ISO 8859-1 Encoding and umlauts

Topics: Issues
Aug 20, 2013 at 10:28 PM
I've been using ImapX to parse simple data from emails. One problem I ran across were emails with ISO-8859-1 (Latin1) encoding. Whenever I receive emails with this encoding, all the umlauts (e.g. äöüß, etc.) get lost. I have looked at the code and I assume it's due to the use of a StreamReader which defines an encoding at creation (in this case UTF-8 I guess, since umlauts in these emails are okay). So whenever an ISO-8859-1 email comes in, StreamReader.ReadLine() incorrectly interpretes the characters and garbles them.
I played around with Encoding.Convert, but with no success (most likely since the data is already interpreted wrong).

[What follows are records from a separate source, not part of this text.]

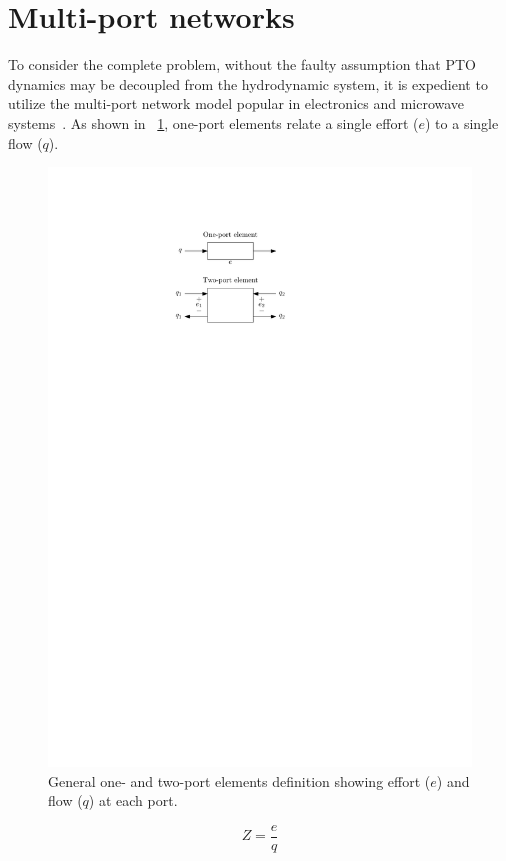\documentclass[lettersize,journal]{IEEEtran}
\begin{document}
\section{Multi-port networks}\label{sec:multi_port_networks}
To consider the complete problem, without the faulty assumption that PTO dynamics may be decoupled from the hydrodynamic system, it is expedient to utilize the multi-port network model popular in electronics and microwave systems~\cite{Marrocco:2008aa,CircuitFundamental}.
As shown in \figurename~\ref{fig:wec_as_multiport_general_one_two_ports}, one-port elements relate a single effort ($e$) to a single flow ($q$).

\begin{figure}[tb]
        \centering
        \includegraphics[width=0.75\columnwidth]{wec_as_multiport_general_one_two_ports.pdf}
        \caption{General one- and two-port elements definition showing effort ($e$) and flow ($q$) at each port.}
        \label{fig:wec_as_multiport_general_one_two_ports}
\end{figure}

\begin{equation}
        Z = \frac{e}{q}
\end{equation}
\end{document}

Is this is known issue or am I just doing something wrong?

Here's the important headers and body of my test email:
Date: Tue, 20 Aug 2013 18:47:16 +0200
From: Me <...>
User-Agent: Mozilla/5.0 (Windows NT 6.1; WOW64; rv:17.0) Gecko/20130801 Thunderbird/17.0.8
MIME-Version: 1.0
To: Me <...>
Subject: Test Umlauts Plain ISO 8859-1
Content-Type: text/plain; charset=ISO-8859-1; format=flowed
Content-Transfer-Encoding: 8bit

öäüß ÖÄÜß
Thanks for the support and keep up the great work - ImapX has been the only email library so far that works flawlessly with Unity3D and Mono, so I'm hoping there's a solution for this problem.

Regards,
Wolfgang
Coordinator
Aug 21, 2013 at 8:18 AM
Hi Wolfgang,

this issue has not been reported yet, so really thank you for feedback!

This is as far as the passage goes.